WHAT THE EXERCISE ASKS> The answer must consist of every line in the data below that holds the word "import".
(INFORMATION SUPPLIED)
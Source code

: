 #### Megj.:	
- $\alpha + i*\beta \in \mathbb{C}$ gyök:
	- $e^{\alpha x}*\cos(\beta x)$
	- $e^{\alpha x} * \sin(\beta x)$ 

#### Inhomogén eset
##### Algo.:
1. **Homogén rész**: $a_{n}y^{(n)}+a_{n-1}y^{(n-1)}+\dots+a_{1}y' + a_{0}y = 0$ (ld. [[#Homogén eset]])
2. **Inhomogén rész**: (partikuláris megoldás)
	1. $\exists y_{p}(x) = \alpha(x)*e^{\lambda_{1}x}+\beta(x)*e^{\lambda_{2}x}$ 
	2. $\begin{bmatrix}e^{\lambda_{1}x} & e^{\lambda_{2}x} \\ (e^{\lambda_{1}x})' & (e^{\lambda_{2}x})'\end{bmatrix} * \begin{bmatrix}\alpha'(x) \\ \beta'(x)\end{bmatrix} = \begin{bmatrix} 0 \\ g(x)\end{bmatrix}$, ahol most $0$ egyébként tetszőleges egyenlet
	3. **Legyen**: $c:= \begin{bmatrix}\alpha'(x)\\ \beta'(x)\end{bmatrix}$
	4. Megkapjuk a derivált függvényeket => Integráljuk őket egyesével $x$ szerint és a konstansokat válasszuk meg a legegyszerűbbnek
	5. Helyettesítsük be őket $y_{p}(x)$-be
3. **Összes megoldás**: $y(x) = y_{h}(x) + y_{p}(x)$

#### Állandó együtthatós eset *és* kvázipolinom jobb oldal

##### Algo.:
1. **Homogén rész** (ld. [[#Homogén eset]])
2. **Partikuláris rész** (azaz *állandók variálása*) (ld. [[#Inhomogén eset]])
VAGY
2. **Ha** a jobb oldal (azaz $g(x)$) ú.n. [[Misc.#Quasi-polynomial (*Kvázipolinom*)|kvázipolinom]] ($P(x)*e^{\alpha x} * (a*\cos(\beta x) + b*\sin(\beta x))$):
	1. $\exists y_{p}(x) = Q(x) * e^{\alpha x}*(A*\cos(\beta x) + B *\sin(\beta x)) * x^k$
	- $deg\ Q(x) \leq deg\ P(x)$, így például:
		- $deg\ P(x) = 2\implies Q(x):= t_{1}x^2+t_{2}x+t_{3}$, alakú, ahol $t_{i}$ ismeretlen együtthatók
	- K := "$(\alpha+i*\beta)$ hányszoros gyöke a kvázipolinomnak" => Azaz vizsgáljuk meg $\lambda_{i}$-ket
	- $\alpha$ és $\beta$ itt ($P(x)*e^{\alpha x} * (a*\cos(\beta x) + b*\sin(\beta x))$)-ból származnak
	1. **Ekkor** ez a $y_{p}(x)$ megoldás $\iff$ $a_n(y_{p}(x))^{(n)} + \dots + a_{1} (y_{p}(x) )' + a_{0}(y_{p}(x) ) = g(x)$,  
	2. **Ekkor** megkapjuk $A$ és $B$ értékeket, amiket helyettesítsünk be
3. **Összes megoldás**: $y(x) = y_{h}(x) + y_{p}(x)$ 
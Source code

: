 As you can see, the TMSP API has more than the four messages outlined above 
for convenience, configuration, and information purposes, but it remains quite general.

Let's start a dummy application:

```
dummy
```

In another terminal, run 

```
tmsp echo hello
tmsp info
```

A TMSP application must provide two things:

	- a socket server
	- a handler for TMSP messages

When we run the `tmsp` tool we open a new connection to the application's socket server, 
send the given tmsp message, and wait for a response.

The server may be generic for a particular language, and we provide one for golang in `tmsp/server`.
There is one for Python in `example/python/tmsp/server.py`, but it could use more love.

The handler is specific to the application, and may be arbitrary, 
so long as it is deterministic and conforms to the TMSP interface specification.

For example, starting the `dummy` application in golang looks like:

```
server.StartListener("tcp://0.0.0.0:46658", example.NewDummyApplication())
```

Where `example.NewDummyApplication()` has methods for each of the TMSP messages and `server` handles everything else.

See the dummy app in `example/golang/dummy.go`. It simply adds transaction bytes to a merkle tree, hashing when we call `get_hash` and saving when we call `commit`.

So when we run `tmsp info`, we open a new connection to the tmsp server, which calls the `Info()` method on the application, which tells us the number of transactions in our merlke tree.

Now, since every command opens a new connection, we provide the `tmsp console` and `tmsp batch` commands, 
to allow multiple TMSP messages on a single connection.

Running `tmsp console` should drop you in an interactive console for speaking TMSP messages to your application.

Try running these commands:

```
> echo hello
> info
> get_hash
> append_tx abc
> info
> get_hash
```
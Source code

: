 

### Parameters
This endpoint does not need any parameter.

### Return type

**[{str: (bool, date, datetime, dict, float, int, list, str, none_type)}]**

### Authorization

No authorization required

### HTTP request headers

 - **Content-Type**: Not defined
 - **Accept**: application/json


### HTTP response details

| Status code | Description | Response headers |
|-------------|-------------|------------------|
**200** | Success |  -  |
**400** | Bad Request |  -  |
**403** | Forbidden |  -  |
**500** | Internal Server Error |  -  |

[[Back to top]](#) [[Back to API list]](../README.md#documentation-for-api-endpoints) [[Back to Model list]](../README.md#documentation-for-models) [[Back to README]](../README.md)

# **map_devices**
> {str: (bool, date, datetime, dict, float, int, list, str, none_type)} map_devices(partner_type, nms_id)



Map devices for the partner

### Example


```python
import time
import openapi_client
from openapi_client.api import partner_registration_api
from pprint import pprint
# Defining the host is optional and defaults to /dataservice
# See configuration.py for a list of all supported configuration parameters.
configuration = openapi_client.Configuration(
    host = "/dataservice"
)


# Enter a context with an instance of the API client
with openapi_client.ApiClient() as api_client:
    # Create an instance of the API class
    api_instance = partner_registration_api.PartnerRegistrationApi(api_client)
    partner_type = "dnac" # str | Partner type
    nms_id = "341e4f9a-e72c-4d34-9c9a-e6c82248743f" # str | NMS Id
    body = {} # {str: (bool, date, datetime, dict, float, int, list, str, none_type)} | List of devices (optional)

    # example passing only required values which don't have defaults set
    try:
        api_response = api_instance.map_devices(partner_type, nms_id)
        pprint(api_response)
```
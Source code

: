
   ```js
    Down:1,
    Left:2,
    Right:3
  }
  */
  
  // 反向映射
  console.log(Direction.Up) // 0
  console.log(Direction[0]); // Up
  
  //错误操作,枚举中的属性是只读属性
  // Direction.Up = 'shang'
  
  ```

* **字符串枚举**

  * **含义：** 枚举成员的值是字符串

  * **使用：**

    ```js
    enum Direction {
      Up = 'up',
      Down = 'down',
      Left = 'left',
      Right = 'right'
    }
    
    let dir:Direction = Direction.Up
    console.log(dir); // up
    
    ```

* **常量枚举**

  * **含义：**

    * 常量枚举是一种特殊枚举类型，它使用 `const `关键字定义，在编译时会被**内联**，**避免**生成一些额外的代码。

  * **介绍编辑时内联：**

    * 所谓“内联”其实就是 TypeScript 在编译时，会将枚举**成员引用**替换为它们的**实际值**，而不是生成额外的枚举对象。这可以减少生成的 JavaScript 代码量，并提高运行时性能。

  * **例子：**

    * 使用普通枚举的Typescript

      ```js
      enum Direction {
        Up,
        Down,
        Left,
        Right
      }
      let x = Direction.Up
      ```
(End INFORMATION SUPPLIED)
FINAL ANSWER>
import time
import openapi_client
from openapi_client.api import partner_registration_api
from pprint import pprint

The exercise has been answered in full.